:: Work to be completed ::
Where "localhost" occurs in a line of the entries below, copy that line.

***** Material for this task

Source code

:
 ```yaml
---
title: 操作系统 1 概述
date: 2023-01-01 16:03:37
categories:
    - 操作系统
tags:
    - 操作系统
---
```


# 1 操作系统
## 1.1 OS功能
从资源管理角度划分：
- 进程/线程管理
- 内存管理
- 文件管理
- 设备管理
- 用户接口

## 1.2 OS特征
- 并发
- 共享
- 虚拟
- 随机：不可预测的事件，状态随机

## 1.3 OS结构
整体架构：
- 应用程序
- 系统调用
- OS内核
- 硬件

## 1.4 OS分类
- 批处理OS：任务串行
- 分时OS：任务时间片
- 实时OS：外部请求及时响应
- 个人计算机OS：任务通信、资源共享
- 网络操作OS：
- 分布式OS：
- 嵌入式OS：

**********
***** Material for this task

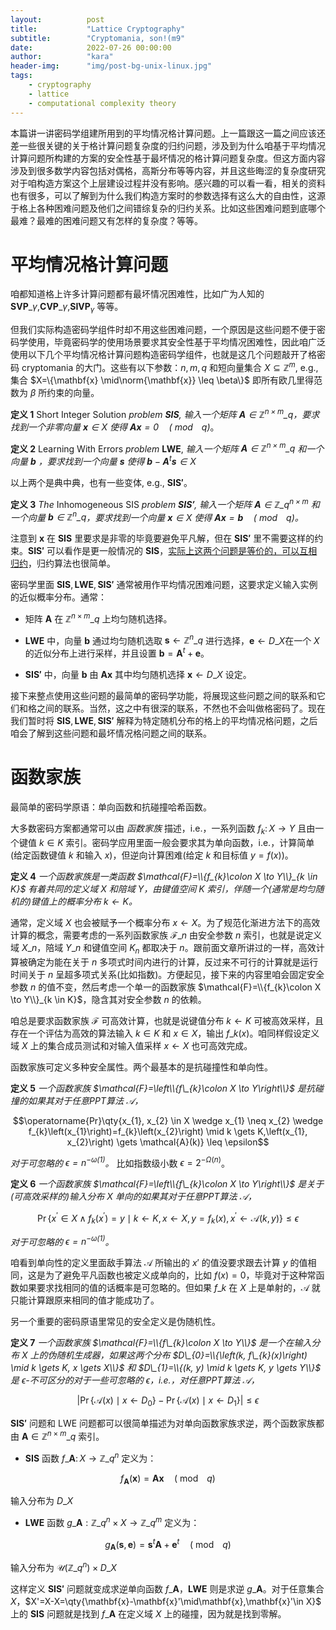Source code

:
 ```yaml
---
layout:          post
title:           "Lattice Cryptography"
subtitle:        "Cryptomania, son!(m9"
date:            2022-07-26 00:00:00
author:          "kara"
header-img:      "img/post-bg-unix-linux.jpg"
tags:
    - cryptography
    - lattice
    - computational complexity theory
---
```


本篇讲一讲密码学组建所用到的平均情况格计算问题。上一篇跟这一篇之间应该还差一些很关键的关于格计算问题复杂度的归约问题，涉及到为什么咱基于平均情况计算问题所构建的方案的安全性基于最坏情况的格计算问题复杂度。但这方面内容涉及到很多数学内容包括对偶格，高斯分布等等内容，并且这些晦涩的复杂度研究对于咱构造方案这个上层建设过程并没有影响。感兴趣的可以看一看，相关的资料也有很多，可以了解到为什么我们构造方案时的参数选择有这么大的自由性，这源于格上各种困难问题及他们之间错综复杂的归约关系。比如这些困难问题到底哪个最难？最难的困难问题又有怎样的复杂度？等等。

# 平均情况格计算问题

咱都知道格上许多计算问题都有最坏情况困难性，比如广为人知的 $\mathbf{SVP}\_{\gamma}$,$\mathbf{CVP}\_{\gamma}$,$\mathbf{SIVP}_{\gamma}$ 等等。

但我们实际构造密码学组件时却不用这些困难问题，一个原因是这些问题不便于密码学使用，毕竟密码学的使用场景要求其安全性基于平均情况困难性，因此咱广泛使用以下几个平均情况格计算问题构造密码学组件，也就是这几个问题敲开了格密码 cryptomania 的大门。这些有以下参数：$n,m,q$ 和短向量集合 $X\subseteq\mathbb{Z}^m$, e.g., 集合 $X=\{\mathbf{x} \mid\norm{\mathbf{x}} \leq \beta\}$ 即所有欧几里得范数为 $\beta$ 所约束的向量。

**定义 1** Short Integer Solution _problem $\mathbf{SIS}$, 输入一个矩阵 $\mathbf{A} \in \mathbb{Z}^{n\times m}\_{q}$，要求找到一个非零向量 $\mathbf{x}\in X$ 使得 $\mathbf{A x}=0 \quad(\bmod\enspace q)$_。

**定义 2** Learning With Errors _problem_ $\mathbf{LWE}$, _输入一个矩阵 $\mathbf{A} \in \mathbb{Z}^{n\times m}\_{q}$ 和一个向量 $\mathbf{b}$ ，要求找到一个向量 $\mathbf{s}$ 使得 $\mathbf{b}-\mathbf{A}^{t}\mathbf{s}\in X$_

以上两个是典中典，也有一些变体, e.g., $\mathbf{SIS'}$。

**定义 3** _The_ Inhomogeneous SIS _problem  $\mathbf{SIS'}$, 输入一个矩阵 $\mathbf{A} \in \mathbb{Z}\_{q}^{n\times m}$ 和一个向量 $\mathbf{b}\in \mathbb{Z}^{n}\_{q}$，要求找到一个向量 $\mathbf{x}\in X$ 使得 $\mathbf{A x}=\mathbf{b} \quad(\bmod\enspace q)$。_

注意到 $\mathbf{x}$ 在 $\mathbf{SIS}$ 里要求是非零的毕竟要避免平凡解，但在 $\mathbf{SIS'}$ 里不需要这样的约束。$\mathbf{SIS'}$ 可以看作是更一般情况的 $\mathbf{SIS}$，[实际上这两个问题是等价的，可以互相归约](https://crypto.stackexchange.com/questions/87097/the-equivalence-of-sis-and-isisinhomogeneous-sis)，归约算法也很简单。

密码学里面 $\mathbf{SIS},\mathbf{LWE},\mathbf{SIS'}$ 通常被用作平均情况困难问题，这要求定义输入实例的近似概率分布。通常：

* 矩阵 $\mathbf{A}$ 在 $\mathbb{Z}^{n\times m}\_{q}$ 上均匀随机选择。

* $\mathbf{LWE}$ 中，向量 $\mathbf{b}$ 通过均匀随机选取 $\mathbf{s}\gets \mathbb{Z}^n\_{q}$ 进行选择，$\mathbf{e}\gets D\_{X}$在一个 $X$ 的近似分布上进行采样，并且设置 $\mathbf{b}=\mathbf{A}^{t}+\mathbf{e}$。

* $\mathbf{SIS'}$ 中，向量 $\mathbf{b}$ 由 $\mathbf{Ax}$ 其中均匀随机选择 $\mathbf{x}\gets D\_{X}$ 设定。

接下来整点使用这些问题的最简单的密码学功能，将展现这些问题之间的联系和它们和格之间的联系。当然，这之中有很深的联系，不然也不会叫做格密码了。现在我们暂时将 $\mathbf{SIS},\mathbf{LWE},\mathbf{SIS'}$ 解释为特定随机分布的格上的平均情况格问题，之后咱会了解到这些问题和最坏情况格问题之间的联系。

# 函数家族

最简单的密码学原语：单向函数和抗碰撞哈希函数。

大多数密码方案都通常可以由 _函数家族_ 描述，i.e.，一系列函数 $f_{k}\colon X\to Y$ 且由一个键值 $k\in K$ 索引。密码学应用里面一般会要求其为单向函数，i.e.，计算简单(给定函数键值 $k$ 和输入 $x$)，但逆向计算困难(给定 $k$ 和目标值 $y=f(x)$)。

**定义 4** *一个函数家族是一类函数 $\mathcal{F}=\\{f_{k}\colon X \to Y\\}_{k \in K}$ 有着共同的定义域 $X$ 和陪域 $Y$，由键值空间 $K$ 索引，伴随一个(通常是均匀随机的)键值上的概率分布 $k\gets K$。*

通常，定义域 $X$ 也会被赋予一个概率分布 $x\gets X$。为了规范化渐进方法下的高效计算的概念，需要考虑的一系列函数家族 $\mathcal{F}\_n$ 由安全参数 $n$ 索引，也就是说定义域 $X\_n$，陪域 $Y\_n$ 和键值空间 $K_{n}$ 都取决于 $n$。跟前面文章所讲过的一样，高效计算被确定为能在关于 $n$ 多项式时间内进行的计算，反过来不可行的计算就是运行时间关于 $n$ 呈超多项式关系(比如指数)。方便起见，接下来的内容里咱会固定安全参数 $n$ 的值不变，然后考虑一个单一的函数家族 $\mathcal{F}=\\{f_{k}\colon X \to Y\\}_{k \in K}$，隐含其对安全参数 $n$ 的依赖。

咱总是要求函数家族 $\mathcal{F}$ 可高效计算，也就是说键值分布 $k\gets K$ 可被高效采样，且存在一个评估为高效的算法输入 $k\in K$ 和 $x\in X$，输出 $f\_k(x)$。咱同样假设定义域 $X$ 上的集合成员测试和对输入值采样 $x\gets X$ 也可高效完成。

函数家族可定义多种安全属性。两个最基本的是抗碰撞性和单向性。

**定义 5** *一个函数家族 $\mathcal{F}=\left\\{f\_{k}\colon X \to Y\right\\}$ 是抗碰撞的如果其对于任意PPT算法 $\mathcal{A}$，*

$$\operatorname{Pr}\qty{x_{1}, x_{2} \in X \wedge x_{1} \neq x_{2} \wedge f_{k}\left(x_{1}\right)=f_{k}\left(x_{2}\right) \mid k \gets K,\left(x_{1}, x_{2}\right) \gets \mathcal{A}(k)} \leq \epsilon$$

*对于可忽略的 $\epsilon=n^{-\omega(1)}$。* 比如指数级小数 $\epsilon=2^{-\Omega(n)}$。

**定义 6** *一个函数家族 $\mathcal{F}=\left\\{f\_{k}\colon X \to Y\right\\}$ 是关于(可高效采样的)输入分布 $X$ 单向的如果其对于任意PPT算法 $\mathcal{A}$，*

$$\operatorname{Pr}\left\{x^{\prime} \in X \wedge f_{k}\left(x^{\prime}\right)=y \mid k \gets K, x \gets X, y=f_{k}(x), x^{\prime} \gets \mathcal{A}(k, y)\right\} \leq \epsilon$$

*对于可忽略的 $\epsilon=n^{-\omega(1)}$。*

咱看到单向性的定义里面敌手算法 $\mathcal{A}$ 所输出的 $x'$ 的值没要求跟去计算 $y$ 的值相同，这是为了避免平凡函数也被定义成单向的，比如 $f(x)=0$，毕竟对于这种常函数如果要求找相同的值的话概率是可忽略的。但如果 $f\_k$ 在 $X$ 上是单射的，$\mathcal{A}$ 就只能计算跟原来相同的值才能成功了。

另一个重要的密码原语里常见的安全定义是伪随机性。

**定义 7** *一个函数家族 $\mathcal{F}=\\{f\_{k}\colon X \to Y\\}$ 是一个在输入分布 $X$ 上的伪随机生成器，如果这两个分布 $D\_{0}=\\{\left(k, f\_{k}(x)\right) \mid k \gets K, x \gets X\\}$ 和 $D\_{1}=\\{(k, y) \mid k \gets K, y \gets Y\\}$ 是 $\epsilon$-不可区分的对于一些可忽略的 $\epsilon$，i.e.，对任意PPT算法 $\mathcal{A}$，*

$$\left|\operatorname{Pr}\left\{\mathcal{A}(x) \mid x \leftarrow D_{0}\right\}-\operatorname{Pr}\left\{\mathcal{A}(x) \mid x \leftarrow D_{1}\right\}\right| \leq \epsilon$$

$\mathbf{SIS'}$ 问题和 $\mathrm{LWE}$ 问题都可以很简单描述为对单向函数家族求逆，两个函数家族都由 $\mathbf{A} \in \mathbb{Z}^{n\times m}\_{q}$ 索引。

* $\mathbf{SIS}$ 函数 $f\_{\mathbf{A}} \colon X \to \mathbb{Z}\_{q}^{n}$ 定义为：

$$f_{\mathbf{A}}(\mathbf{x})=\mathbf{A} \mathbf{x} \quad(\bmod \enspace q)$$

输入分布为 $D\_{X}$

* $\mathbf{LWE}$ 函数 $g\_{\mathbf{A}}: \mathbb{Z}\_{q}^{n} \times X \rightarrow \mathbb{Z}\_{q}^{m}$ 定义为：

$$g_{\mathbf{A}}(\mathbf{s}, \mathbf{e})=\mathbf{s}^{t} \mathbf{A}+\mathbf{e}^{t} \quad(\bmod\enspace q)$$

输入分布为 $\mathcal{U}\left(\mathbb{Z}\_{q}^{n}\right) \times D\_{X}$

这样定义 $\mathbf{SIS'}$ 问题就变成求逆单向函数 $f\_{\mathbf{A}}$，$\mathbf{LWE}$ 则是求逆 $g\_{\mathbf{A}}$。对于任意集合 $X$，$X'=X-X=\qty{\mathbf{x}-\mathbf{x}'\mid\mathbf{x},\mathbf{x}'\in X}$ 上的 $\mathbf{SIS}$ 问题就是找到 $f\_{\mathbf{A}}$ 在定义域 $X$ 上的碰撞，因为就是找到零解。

**********
***** Material for this task

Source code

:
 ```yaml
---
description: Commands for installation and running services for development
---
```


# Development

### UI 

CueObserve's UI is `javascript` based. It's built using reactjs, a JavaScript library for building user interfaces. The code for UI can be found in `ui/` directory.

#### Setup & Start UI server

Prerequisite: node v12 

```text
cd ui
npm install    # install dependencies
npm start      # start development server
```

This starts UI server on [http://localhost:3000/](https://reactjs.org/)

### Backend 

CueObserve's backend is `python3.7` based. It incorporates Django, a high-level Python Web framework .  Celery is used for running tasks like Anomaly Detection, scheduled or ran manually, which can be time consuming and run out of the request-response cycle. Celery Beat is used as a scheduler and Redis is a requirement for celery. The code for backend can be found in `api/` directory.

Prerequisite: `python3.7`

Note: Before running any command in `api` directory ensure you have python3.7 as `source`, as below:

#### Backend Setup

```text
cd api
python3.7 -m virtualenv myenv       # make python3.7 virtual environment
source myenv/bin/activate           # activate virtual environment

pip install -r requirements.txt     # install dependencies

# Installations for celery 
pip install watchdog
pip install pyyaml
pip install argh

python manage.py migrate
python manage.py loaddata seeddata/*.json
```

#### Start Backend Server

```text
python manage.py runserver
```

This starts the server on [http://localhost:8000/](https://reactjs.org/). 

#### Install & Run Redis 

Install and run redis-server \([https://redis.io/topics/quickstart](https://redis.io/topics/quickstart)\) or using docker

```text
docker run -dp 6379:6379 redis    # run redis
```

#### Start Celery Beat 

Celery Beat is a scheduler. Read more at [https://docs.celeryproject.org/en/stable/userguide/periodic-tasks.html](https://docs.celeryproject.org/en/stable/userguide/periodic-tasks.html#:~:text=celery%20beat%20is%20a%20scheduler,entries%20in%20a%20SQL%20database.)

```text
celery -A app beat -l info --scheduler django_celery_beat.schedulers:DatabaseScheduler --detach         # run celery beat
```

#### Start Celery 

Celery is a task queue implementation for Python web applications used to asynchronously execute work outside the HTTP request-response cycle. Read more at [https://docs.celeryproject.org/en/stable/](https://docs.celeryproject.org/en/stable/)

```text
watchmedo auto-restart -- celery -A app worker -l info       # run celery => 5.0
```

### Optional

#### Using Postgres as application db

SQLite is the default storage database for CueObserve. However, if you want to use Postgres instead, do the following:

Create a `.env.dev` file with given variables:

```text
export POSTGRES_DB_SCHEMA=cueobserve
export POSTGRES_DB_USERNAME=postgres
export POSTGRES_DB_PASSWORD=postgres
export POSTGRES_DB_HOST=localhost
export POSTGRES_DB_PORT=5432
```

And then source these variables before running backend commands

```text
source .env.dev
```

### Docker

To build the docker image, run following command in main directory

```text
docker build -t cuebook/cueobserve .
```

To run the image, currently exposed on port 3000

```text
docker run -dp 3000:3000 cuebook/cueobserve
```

**********

:: Response to the task ::
This starts UI server on [http://localhost:3000/](https://reactjs.org/)
This starts the server on [http://localhost:8000/](https://reactjs.org/). 
export POSTGRES_DB_HOST=localhost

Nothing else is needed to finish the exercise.